Antigens from cancerous tumours activate the body’s immune system to produce antibodies and destroy them. Wang and his colleagues trained an AI model on millions of antibody sequences to predict its ability to bind to a target protein or antigen. 

The resulting AI pipeline is called “RESP” – a term the authors did not define – but which they did suggest is a powerful way to find useful antibodies.

“Our RESP model can predict the binding affinities of a new sequence even if it is not included in the initial screening library. A unique advantage of the RESP model compared to existing AI models is that it [calculates how] confident [its] prediction is, which can greatly help to select a small number of sequences to [test experimentally],” Wang added.

The model screens antibodies more efficiently than traditional computational methods, and scientists can use its predictions to find the most promising new candidates to synthesise and test in lab experiments.

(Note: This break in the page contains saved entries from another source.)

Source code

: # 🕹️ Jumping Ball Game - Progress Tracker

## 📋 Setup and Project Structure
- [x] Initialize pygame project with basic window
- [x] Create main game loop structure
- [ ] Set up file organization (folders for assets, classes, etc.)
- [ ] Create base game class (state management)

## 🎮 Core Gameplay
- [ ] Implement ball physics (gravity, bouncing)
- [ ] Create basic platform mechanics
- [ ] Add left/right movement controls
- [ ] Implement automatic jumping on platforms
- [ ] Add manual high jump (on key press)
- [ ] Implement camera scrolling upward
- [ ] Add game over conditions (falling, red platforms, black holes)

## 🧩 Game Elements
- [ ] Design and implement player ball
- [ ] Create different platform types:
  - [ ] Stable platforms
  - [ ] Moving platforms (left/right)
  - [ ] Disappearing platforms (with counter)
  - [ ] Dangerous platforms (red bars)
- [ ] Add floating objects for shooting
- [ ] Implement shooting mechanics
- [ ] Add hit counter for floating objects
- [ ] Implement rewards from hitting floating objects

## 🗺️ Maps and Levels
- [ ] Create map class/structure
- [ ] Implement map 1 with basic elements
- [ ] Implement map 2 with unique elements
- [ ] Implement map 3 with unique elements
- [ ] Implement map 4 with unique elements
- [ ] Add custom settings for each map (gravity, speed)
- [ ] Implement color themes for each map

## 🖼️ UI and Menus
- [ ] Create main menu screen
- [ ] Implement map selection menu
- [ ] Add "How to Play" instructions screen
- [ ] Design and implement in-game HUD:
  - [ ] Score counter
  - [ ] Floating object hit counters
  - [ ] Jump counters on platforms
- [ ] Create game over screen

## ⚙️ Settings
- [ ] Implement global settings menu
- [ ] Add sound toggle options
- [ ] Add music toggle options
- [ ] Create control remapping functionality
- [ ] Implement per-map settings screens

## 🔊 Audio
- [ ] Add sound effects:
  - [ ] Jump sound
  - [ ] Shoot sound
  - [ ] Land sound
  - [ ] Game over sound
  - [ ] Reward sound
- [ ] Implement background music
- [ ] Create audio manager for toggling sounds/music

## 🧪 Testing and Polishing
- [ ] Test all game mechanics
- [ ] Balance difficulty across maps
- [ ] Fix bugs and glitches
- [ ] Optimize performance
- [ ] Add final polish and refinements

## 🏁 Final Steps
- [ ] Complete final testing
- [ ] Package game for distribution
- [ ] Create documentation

AI speeds up the drug discovery process so companies can progress towards clinical trials more quickly. 

“By combining these AI tools, scientists may be able to perform an increasing share of their antibody discovery efforts on a computer instead of at the bench, potentially leading to a faster and less failure-prone discovery process,” Wang said in a statement. “There are so many applications to this pipeline, and these findings are really just the beginning.”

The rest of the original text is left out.